■ What you will do ■
This exercise asks for an exact copy of every entry below, with pictures omitted.

■ Given entries ■
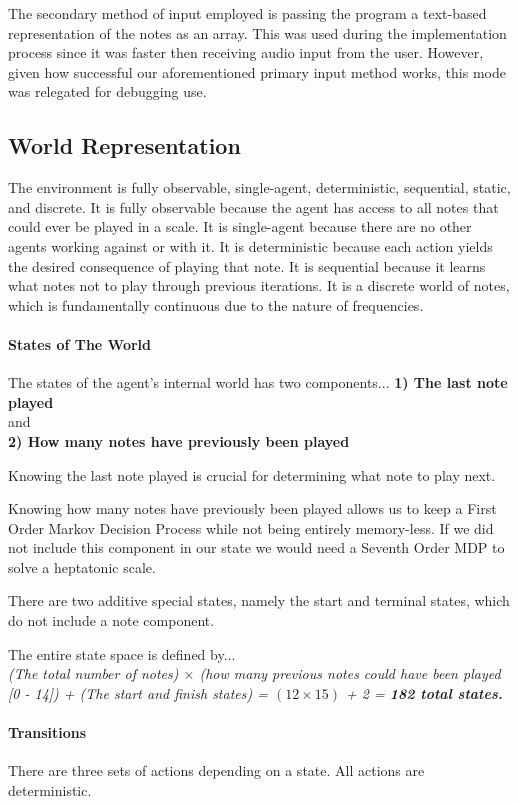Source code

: \documentclass{chi2009}
\begin{document}
The secondary method of input employed is passing the program a text-based representation of the notes as an array.  This was used during the implementation process since it was faster then receiving audio input from the user.  However, given how successful our aforementioned primary input method works, this mode was relegated for debugging use.

\subsection{World Representation}
The environment is fully observable, single-agent, deterministic, sequential, static, and discrete. It is fully observable because the agent has access to all notes that could ever be played in a scale. It is single-agent because there are no other agents working against or with it. It is deterministic because each action yields the desired consequence of playing that note. It is sequential because it learns what notes not to play through previous iterations. It is a discrete world of notes, which is fundamentally continuous due to the nature of frequencies.
\paragraph{States of The World}
The states of the agent's internal world has two components... \textbf{1) The last note played} 
\\
and 
\\
\textbf{2) How many notes have previously been played} 

Knowing the last note played is crucial for determining what note to play next.

Knowing how many notes have previously been played allows us to keep a First Order Markov Decision Process while not being entirely memory-less. If we did not include this component in our state we would need a Seventh Order MDP to solve a heptatonic scale.

There are two additive special states, namely the start and terminal states, which do not include a note component.


The entire state space is defined by...\\
\textit{(The total number of notes) $\times$ (how many previous notes could have been played [0 - 14]) + (The start and finish states) = $(12 \times 15)$ + 2 = \textbf{182 total states.}}

\paragraph{Transitions}
There are three sets of actions depending on a state. All actions are deterministic.
\end{document}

■ Response below ■
Source code

: \documentclass{chi2009}
\begin{document}
The secondary method of input employed is passing the program a text-based representation of the notes as an array.  This was used during the implementation process since it was faster then receiving audio input from the user.  However, given how successful our aforementioned primary input method works, this mode was relegated for debugging use.

\subsection{World Representation}
The environment is fully observable, single-agent, deterministic, sequential, static, and discrete. It is fully observable because the agent has access to all notes that could ever be played in a scale. It is single-agent because there are no other agents working against or with it. It is deterministic because each action yields the desired consequence of playing that note. It is sequential because it learns what notes not to play through previous iterations. It is a discrete world of notes, which is fundamentally continuous due to the nature of frequencies.
\paragraph{States of The World}
The states of the agent's internal world has two components... \textbf{1) The last note played} 
\\
and 
\\
\textbf{2) How many notes have previously been played} 

Knowing the last note played is crucial for determining what note to play next.

Knowing how many notes have previously been played allows us to keep a First Order Markov Decision Process while not being entirely memory-less. If we did not include this component in our state we would need a Seventh Order MDP to solve a heptatonic scale.

There are two additive special states, namely the start and terminal states, which do not include a note component.


The entire state space is defined by...\\
\textit{(The total number of notes) $\times$ (how many previous notes could have been played [0 - 14]) + (The start and finish states) = $(12 \times 15)$ + 2 = \textbf{182 total states.}}

\paragraph{Transitions}
There are three sets of actions depending on a state. All actions are deterministic.
\end{document}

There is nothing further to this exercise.